* **Task item**:
The expected output is a copy of every line in the records with the string "commit".

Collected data
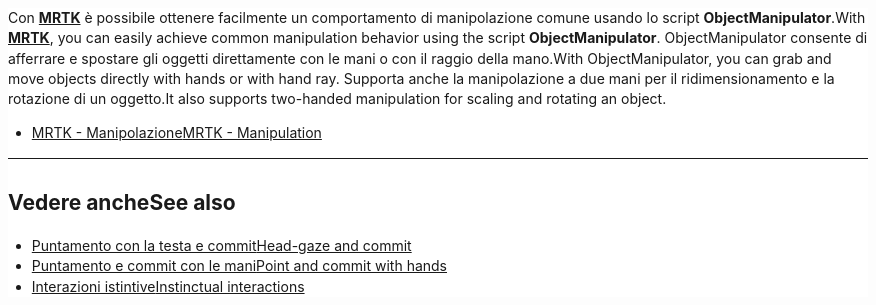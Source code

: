 <span data-ttu-id="bd7c3-286">Con **[MRTK](https://github.com/Microsoft/MixedRealityToolkit-Unity)** è possibile ottenere facilmente un comportamento di manipolazione comune usando lo script **ObjectManipulator**.</span><span class="sxs-lookup"><span data-stu-id="bd7c3-286">With **[MRTK](https://github.com/Microsoft/MixedRealityToolkit-Unity)**, you can easily achieve common manipulation behavior using the script **ObjectManipulator**.</span></span> <span data-ttu-id="bd7c3-287">ObjectManipulator consente di afferrare e spostare gli oggetti direttamente con le mani o con il raggio della mano.</span><span class="sxs-lookup"><span data-stu-id="bd7c3-287">With ObjectManipulator, you can grab and move objects directly with hands or with hand ray.</span></span> <span data-ttu-id="bd7c3-288">Supporta anche la manipolazione a due mani per il ridimensionamento e la rotazione di un oggetto.</span><span class="sxs-lookup"><span data-stu-id="bd7c3-288">It also supports two-handed manipulation for scaling and rotating an object.</span></span>

* [<span data-ttu-id="bd7c3-289">MRTK - Manipolazione</span><span class="sxs-lookup"><span data-stu-id="bd7c3-289">MRTK - Manipulation</span></span>](https://docs.microsoft.com/windows/mixed-reality/mrtk-unity/features/ux-building-blocks/object-manipulator)

---

## <a name="see-also"></a><span data-ttu-id="bd7c3-290">Vedere anche</span><span class="sxs-lookup"><span data-stu-id="bd7c3-290">See also</span></span>

* [<span data-ttu-id="bd7c3-291">Puntamento con la testa e commit</span><span class="sxs-lookup"><span data-stu-id="bd7c3-291">Head-gaze and commit</span></span>](gaze-and-commit.md)
* [<span data-ttu-id="bd7c3-292">Puntamento e commit con le mani</span><span class="sxs-lookup"><span data-stu-id="bd7c3-292">Point and commit with hands</span></span>](point-and-commit.md)
* [<span data-ttu-id="bd7c3-293">Interazioni istintive</span><span class="sxs-lookup"><span data-stu-id="bd7c3-293">Instinctual interactions</span></span>](interaction-fundamentals.md)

* **Answer box**:
* [<span data-ttu-id="bd7c3-291">Puntamento con la testa e commit</span><span class="sxs-lookup"><span data-stu-id="bd7c3-291">Head-gaze and commit</span></span>](gaze-and-commit.md)
* [<span data-ttu-id="bd7c3-292">Puntamento e commit con le mani</span><span class="sxs-lookup"><span data-stu-id="bd7c3-292">Point and commit with hands</span></span>](point-and-commit.md)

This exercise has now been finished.